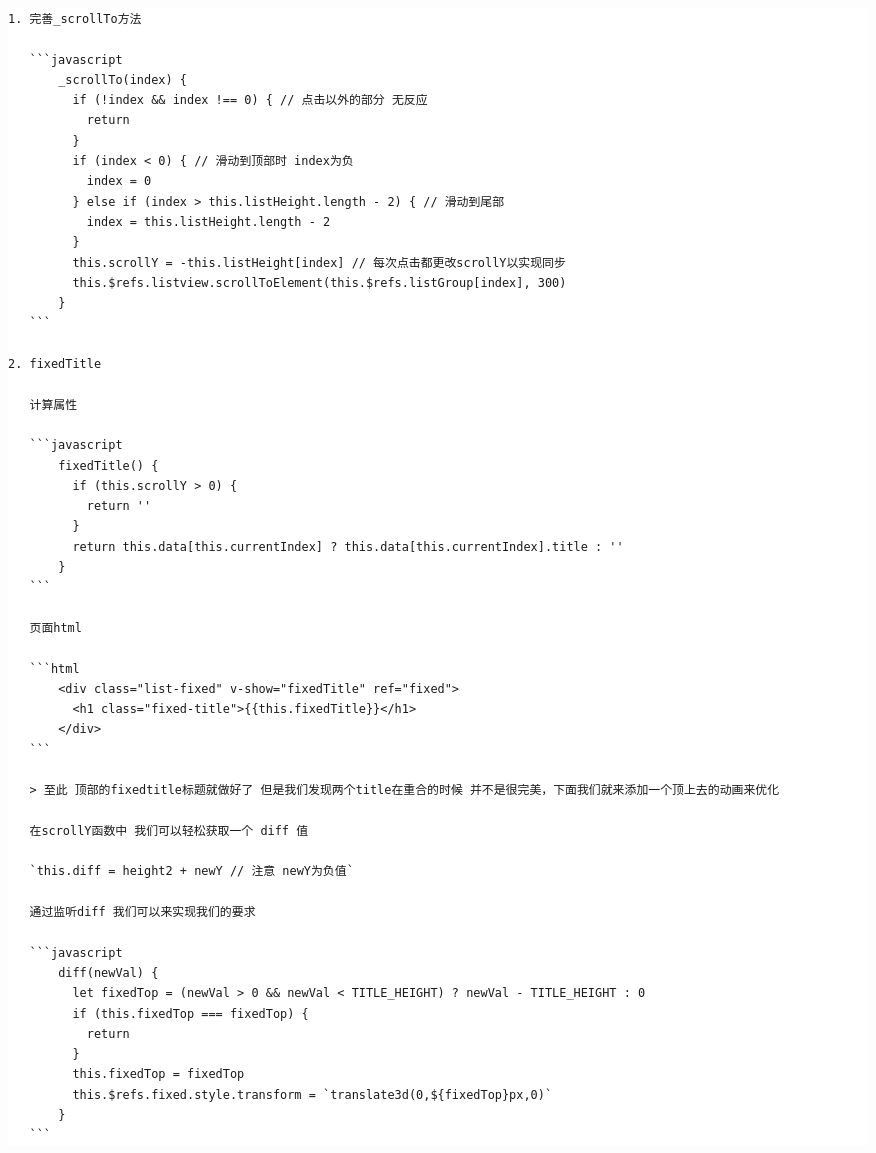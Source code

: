     1. 完善_scrollTo方法

       ```javascript
           _scrollTo(index) {
             if (!index && index !== 0) { // 点击以外的部分 无反应
               return
             }
             if (index < 0) { // 滑动到顶部时 index为负
               index = 0
             } else if (index > this.listHeight.length - 2) { // 滑动到尾部
               index = this.listHeight.length - 2
             }
             this.scrollY = -this.listHeight[index] // 每次点击都更改scrollY以实现同步
             this.$refs.listview.scrollToElement(this.$refs.listGroup[index], 300)
           }
       ```

    2. fixedTitle

       计算属性

       ```javascript
           fixedTitle() {
             if (this.scrollY > 0) {
               return ''
             }
             return this.data[this.currentIndex] ? this.data[this.currentIndex].title : ''
           }
       ```

       页面html

       ```html
           <div class="list-fixed" v-show="fixedTitle" ref="fixed">
             <h1 class="fixed-title">{{this.fixedTitle}}</h1>
           </div>
       ```

       > 至此 顶部的fixedtitle标题就做好了 但是我们发现两个title在重合的时候 并不是很完美，下面我们就来添加一个顶上去的动画来优化

       在scrollY函数中 我们可以轻松获取一个 diff 值 

       `this.diff = height2 + newY // 注意 newY为负值`

       通过监听diff 我们可以来实现我们的要求

       ```javascript
           diff(newVal) {
             let fixedTop = (newVal > 0 && newVal < TITLE_HEIGHT) ? newVal - TITLE_HEIGHT : 0
             if (this.fixedTop === fixedTop) {
               return
             }
             this.fixedTop = fixedTop
             this.$refs.fixed.style.transform = `translate3d(0,${fixedTop}px,0)`
           }
       ```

________

**Assignment**: Without including any picture, reproduce all of the material exactly.

**Exercise output**:
Source code

:     1. 完善_scrollTo方法

       ```javascript
           _scrollTo(index) {
             if (!index && index !== 0) { // 点击以外的部分 无反应
               return
             }
             if (index < 0) { // 滑动到顶部时 index为负
               index = 0
             } else if (index > this.listHeight.length - 2) { // 滑动到尾部
               index = this.listHeight.length - 2
             }
             this.scrollY = -this.listHeight[index] // 每次点击都更改scrollY以实现同步
             this.$refs.listview.scrollToElement(this.$refs.listGroup[index], 300)
           }
       ```

    2. fixedTitle

       计算属性

       ```javascript
           fixedTitle() {
             if (this.scrollY > 0) {
               return ''
             }
             return this.data[this.currentIndex] ? this.data[this.currentIndex].title : ''
           }
       ```

       页面html

       ```html
           <div class="list-fixed" v-show="fixedTitle" ref="fixed">
             <h1 class="fixed-title">{{this.fixedTitle}}</h1>
           </div>
       ```

       > 至此 顶部的fixedtitle标题就做好了 但是我们发现两个title在重合的时候 并不是很完美，下面我们就来添加一个顶上去的动画来优化

       在scrollY函数中 我们可以轻松获取一个 diff 值 

       `this.diff = height2 + newY // 注意 newY为负值`

       通过监听diff 我们可以来实现我们的要求

       ```javascript
           diff(newVal) {
             let fixedTop = (newVal > 0 && newVal < TITLE_HEIGHT) ? newVal - TITLE_HEIGHT : 0
             if (this.fixedTop === fixedTop) {
               return
             }
             this.fixedTop = fixedTop
             this.$refs.fixed.style.transform = `translate3d(0,${fixedTop}px,0)`
           }
       ```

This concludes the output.